The caret (Classification And Regression Training) package in R provides a unified framework for training, tuning and evaluating a wide range of machine learning algorithms.
Installing and Loading the caret Package
We will install caret and load it along with any other necessary dependencies.
install.packages("caret")
library(caret)
Preparing the Data
We will be using the iris data set which is a built-in dataset in R Language. We will load the data and set a random seed and use createDataPartition() to split into 80% training and 20% testing to evaluate performance on unseen observations.
set.seed(123)
data(iris)
idx <- createDataPartition(iris$Species, p = 0.8, list = FALSE)
train_data <- iris[idx, ]
test_data <- iris[-idx, ]
Classification Algorithms
There are many classification algorithms available in Caret package. We will define cross-validation, implement the model and evaluate the model on test data.
1. Random Forest
Random Forest aggregates many decision trees to reduce overfitting and improve accuracy.
install.packages("randomForest")
library(randomForest)
ctrl <- trainControl(method = "cv", number = 10)
rf_model <- train(Species ~ ., data = train_data,
method = "rf",
trControl = ctrl)
rf_preds <- predict(rf_model, test_data)
confusionMatrix(rf_preds, test_data$Species)
Output:

2. CART (Decision Tree)
CART builds a single tree and prunes it based on the complexity parameter (cp).
install.packages("rpart")
library(rpart)
cart_model <- train(Species ~ ., data = train_data,
method = "rpart",
trControl = ctrl)
cart_preds <- predict(cart_model, test_data)
confusionMatrix(cart_preds, test_data$Species)
Output:

3. k-Nearest Neighbors (k-NN)
k-NN classifies observations based on the majority vote of their k nearest neighbors.
knn_grid <- expand.grid(k = seq(3, 15, by = 2))
knn_model <- train(Species ~ ., data = train_data,
method = "knn",
trControl = ctrl,
tuneGrid = knn_grid)
knn_preds <- predict(knn_model, test_data)
confusionMatrix(knn_preds, test_data$Species)
Output:

4. Support Vector Machine (SVM)
SVM separates classes by finding the hyperplane with maximum margin.
install.packages("kernlab")
library(kernlab)
svm_model <- train(Species ~ ., data = train_data,
method = "svmRadial",
trControl = ctrl,
preProcess = c("center", "scale"))
svm_preds <- predict(svm_model, test_data)
confusionMatrix(svm_preds, test_data$Species)
Output:

Regression Algorithms
There are many classification algorithms available in Caret package.
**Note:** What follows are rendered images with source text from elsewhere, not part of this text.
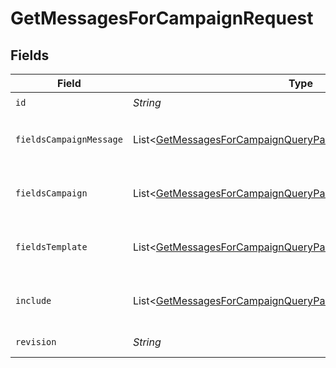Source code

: # GetMessagesForCampaignRequest


## Fields

| Field                                                                                                                                            | Type                                                                                                                                             | Required                                                                                                                                         | Description                                                                                                                                      |
| ------------------------------------------------------------------------------------------------------------------------------------------------ | ------------------------------------------------------------------------------------------------------------------------------------------------ | ------------------------------------------------------------------------------------------------------------------------------------------------ | ------------------------------------------------------------------------------------------------------------------------------------------------ |
| `id`                                                                                                                                             | *String*                                                                                                                                         | :heavy_check_mark:                                                                                                                               | N/A                                                                                                                                              |
| `fieldsCampaignMessage`                                                                                                                          | List\<[GetMessagesForCampaignQueryParamFieldsCampaignMessage](../../models/operations/GetMessagesForCampaignQueryParamFieldsCampaignMessage.md)> | :heavy_minus_sign:                                                                                                                               | For more information please visit https://developers.klaviyo.com/en/v2024-10-15/reference/api-overview#sparse-fieldsets                          |
| `fieldsCampaign`                                                                                                                                 | List\<[GetMessagesForCampaignQueryParamFieldsCampaign](../../models/operations/GetMessagesForCampaignQueryParamFieldsCampaign.md)>               | :heavy_minus_sign:                                                                                                                               | For more information please visit https://developers.klaviyo.com/en/v2024-10-15/reference/api-overview#sparse-fieldsets                          |
| `fieldsTemplate`                                                                                                                                 | List\<[GetMessagesForCampaignQueryParamFieldsTemplate](../../models/operations/GetMessagesForCampaignQueryParamFieldsTemplate.md)>               | :heavy_minus_sign:                                                                                                                               | For more information please visit https://developers.klaviyo.com/en/v2024-10-15/reference/api-overview#sparse-fieldsets                          |
| `include`                                                                                                                                        | List\<[GetMessagesForCampaignQueryParamInclude](../../models/operations/GetMessagesForCampaignQueryParamInclude.md)>                             | :heavy_minus_sign:                                                                                                                               | For more information please visit https://developers.klaviyo.com/en/v2024-10-15/reference/api-overview#relationships                             |
| `revision`                                                                                                                                       | *String*                                                                                                                                         | :heavy_check_mark:                                                                                                                               | API endpoint revision (format: YYYY-MM-DD[.suffix])                                                                                              |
We will define cross-validation and summarise the model and evaluate the model using Root mean squared error (RMSE).
Data Split for Regression
We’ll use the mtcars dataset to demonstrate regression examples.
set.seed(456)
data(mtcars)
idx2 <- createDataPartition(mtcars$mpg, p = 0.8, list = FALSE)
train_reg <- mtcars[idx2, ]
test_reg <- mtcars[-idx2, ]
1. Linear Regression
Ordinary least squares provides a baseline for regression.
ctrl_reg <- trainControl(method = "cv", number = 5)
lm_model <- train(mpg ~ ., data = train_reg,
method = "lm",
trControl = ctrl_reg)
print(lm_model)
lm_preds <- predict(lm_model, test_reg)
RMSE(lm_preds, test_reg$mpg)
Output:

2. Random Forest Regression
Random Forest Regression is an ensemble method that builds multiple decision trees and combines their results to improve accuracy and reduce overfitting.
rf_reg <- train(mpg ~ ., data = train_reg,
method = "rf",
trControl = ctrl_reg)
print(rf_reg)
rf_reg_preds <- predict(rf_reg, test_reg)
RMSE(rf_reg_preds, test_reg$mpg)
Output:

In this article, we demonstrated how to train and evaluate different classification and regression algorithms using the caret package in R, providing a consistent framework for model building, tuning and comparison.